The press and other athletes became curious and questioned Cliff. They told him, “You’re crazy, there’s no way you can finish this race.” To which he replied, “Yes I can. See, I grew up on a farm where we couldn’t afford horses or tractors, and the whole time I was growing up, whenever the storms would roll in, I’d have to go out and round up the sheep. We had 2,000 sheep on 2,000 acres. Sometimes I would have to run those sheep for two or three days. It took a long time, but I’d always catch them. I believe I can run this race.”
When the race started, the pros quickly left Cliff behind. The crowds and television audience were entertained because Cliff didn’t even run properly; he appeared to shuffle. Many even feared for the old farmer’s safety.
The Tortoise and the Hare
All of the professional athletes knew that it took about 5 days to finish the race. In order to compete, one had to run about 18 hours a day and sleep the remaining 6 hours. The thing is, Cliff Young didn’t know that!
When the morning of the second day came, everyone was in for another surprise. Not only was Cliff still in the race, he had continued jogging all night.
Eventually Cliff was asked about his tactics for the rest of the race. To everyone’s disbelief, he claimed he would run straight through to the finish without sleeping.

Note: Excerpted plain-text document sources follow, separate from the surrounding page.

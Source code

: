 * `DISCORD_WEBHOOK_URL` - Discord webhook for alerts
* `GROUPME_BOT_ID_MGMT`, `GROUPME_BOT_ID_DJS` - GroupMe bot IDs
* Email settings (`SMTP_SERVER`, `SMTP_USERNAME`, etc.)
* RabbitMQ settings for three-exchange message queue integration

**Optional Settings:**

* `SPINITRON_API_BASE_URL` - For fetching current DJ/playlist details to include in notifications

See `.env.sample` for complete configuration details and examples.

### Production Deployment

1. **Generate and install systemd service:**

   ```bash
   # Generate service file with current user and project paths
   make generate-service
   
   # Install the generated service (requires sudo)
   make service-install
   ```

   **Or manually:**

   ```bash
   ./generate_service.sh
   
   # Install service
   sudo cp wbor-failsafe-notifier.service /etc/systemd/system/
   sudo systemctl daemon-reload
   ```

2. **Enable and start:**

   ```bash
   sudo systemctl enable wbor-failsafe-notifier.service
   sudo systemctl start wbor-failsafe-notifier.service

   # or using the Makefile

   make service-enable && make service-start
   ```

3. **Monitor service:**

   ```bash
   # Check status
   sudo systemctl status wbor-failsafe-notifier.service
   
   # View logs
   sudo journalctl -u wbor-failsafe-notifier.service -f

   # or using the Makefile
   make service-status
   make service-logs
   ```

Cliff kept running. Each night he came a little closer to the leading pack. By the final night, he had surpassed all of the young, world-class athletes. He was the first competitor to cross the finish line and he set a new course record.
When Cliff was awarded the winning prize of $10,000, he said he didn’t know there was a prize and insisted that he did not enter for the money. He ended up giving all of his winnings to several other runners, an act that endeared him to all of Australia.
In the following year, Cliff entered the same race and took 7th place. Not even a displaced hip during the race stopped him.
Cliff came to prominence again in 1997, aged 76, when he attempted to raise money for homeless children by running around Australia’s border. He completed 6,520 kilometers of the 16,000-kilometer run before he had to pull out because his only crew member became ill. Cliff Young passed away in 2003 at age 81.
Today, the “Young-shuffle” has been adopted by ultra-marathon runners because it is considered more energy-efficient. At least three champions of the Sydney to Melbourne race have used the shuffle to win the race. Furthermore, during the Sydney to Melbourne race, modern competitors do not sleep. Winning the race requires runners to go all night as well as all day, just like Cliff Young.